About this drug
The drug tositumomab and iodine I 131 tositumomab is used to treat cancer. It is a combination of tositumomab, a special type of antibody used to treat cancer, and iodine I 131, a radioactive element that has been shown to be effective against cancer. This drug is given intravenously (IV).
Serious allergic reactions may occur during the time you are receiving this drug by IV infusion. While receiving this drug, tell your doctor or nurse immediately if you have any of the following symptoms:
- Difficulty catching your breath
- Feeling like your tongue or throat is swelling
- Feeling your heart beat rapidly (palpitations)
- Dizziness or lightheadedness
Possible side effects
Less serious reactions to this drug may occur. You will be given medicine to help prevent or lessen these symptoms. Your vital signs will be monitored during the infusion.

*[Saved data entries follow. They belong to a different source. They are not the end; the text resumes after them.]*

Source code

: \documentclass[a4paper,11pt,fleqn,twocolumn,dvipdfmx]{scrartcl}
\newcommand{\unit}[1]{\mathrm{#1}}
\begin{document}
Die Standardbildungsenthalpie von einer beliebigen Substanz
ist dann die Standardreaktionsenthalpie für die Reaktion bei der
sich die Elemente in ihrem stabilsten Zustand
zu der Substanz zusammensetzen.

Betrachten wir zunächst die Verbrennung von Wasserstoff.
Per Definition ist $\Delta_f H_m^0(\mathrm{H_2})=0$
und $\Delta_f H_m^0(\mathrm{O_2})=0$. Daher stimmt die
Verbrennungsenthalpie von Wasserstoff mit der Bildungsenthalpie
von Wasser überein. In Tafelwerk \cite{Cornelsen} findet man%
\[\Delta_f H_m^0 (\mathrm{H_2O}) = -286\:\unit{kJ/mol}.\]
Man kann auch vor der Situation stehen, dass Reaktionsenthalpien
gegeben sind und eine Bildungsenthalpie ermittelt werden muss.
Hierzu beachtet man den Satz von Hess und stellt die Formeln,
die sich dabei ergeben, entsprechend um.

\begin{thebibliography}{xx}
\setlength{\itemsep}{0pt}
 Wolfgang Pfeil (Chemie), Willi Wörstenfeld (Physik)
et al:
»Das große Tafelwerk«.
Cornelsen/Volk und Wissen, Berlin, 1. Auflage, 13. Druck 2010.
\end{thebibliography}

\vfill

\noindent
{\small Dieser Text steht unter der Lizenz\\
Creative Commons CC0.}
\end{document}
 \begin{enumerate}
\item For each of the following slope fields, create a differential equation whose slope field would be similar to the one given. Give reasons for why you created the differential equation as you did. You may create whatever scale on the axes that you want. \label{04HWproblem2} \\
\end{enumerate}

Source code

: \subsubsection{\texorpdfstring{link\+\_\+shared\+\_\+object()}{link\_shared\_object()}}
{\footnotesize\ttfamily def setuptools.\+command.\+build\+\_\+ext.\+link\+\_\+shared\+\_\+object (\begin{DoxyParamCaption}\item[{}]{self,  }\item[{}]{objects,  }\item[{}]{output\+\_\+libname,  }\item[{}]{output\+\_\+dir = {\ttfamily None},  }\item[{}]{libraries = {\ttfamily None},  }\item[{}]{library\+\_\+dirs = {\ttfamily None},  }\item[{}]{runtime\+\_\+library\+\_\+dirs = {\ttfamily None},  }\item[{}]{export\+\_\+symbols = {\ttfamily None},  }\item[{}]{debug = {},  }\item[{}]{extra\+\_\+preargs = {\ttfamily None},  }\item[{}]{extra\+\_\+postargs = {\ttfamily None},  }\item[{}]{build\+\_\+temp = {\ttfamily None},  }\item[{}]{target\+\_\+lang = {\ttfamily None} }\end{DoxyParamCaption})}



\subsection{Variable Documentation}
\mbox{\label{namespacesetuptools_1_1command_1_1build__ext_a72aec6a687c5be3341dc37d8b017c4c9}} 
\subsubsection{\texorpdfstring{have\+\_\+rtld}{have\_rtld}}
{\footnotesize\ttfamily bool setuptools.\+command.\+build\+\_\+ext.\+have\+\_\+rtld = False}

Tell your doctor or nurse immediately if you have any of the following symptoms at any time during the infusion or for the first 48 hours after receiving this drug:
- Fever, chills, or shaking chills
- Hives, itchy skin, or rash
- Trouble breathing
- Runny nose
- Nausea or vomiting
- Dizziness or lightheadedness
- Abdominal or back pain
- Throat irritation
For as long as 14 days after you receive the drug, you may experience fever, chills, or sweating.
Other possible side effects may include:
- Bone marrow depression. This is a decrease in the number of white blood cells, red blood cells, and platelets. It may increase your risk for infection, fatigue, and bleeding. The bone marrow depression may occur as late as 3 months following treatment and last for several months.
- Effects on the thyroid gland. You will be given medicine to help protect your thyroid gland. It is very important that you take this medicine as directed by your doctor. Your doctor will monitor your thyroid function as needed.
- Loss of appetite
- Soreness in muscles and joints
- Development of a new blood-related cancer. This is very rare.
- Effects on an unborn child. This drug may have harmful effects on an unborn child. Use effective methods of birth control during your cancer treatment. Genetic counseling is available to you to talk about the effect of this drug therapy on future pregnancies. A genetic counselor can review the potential risks to the fetus if you are exposed to this medicine during pregnancy.
- Sexual problems and reproductive concerns. In men and women, this drug may temporarily or permanently affect your ability to have children. This cannot be determined before your therapy. In men, this drug may interfere with your ability to make sperm, but it should not change your ability to have sexual relations.
Ask your doctor about sperm banking if you think you might want to have children later. In women, menstrual bleeding may become irregular or stop while you are receiving this drug. However, even if you do not have a menstrual period, it is still possible to become pregnant. Women may also have signs of menopause like vaginal dryness or itching.
Treating side effects
- Ask your doctor or nurse about medicine to help prevent or lessen nausea, vomiting, headache, muscle and joint soreness, and diarrhea.
- Use effective methods of birth control during your cancer treatment.